TASK REQUIREMENTS: Print the material below exactly as it stands, please, from its first line to the line holding "A company profile", with no pictures.

━━━━━━━━━━━━━━━━━━━━

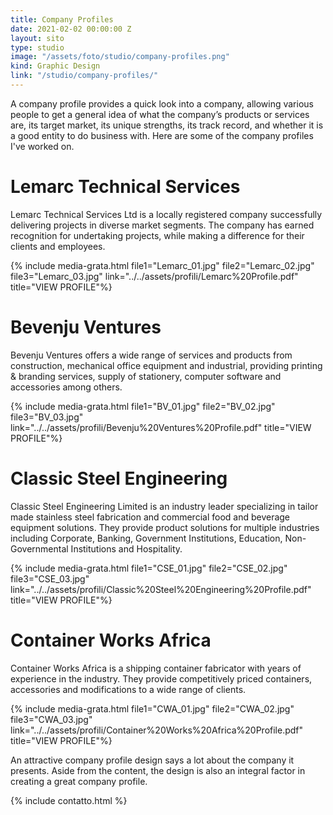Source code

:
 ```yaml
---
title: Company Profiles
date: 2021-02-02 00:00:00 Z
layout: sito
type: studio
image: "/assets/foto/studio/company-profiles.png"
kind: Graphic Design
link: "/studio/company-profiles/"
---
```

A company profile provides a quick look into a company, allowing various people to get a general idea of what the company’s products or services are, its target market, its unique strengths, its track record, and whether it is a good entity to do business with. Here are some of the company profiles I've worked on.

# Lemarc Technical Services
Lemarc Technical Services Ltd is a locally registered company successfully delivering projects in diverse market segments. The company has earned recognition for undertaking projects, while making a difference for their clients and employees.

{% include media-grata.html file1="Lemarc_01.jpg" file2="Lemarc_02.jpg" file3="Lemarc_03.jpg" link="../../assets/profili/Lemarc%20Profile.pdf" title="VIEW PROFILE"%}

# Bevenju Ventures
Bevenju Ventures offers a wide range of services and products from construction, mechanical office equipment and industrial, providing printing & branding services, supply of stationery, computer software and accessories among others.

{% include media-grata.html file1="BV_01.jpg" file2="BV_02.jpg" file3="BV_03.jpg" link="../../assets/profili/Bevenju%20Ventures%20Profile.pdf" title="VIEW PROFILE"%}

# Classic Steel Engineering
Classic Steel Engineering Limited is an industry leader specializing in tailor made stainless steel fabrication and commercial food and beverage equipment solutions. They provide product solutions for multiple industries including Corporate, Banking, Government Institutions, Education, Non-Governmental Institutions and Hospitality.

{% include media-grata.html file1="CSE_01.jpg" file2="CSE_02.jpg" file3="CSE_03.jpg" link="../../assets/profili/Classic%20Steel%20Engineering%20Profile.pdf" title="VIEW PROFILE"%}

# Container Works Africa
Container Works Africa is a shipping container fabricator with years of experience in the industry. They provide competitively priced containers, accessories and modifications to a wide range of clients.

{% include media-grata.html file1="CWA_01.jpg" file2="CWA_02.jpg" file3="CWA_03.jpg" link="../../assets/profili/Container%20Works%20Africa%20Profile.pdf" title="VIEW PROFILE"%}

An attractive company profile design says a lot about the company it presents. Aside from the content, the design is also an integral factor in creating a great company profile.

{% include contatto.html %}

━━━━━━━━━━━━━━━━━━━━

RESULT FOR THIS EXERCISE:
Source code

:
 ```yaml
---
title: Company Profiles
date: 2021-02-02 00:00:00 Z
layout: sito
type: studio
image: "/assets/foto/studio/company-profiles.png"
kind: Graphic Design
link: "/studio/company-profiles/"
---
```

A company profile provides a quick look into a company, allowing various people to get a general idea of what the company’s products or services are, its target market, its unique strengths, its track record, and whether it is a good entity to do business with. Here are some of the company profiles I've worked on.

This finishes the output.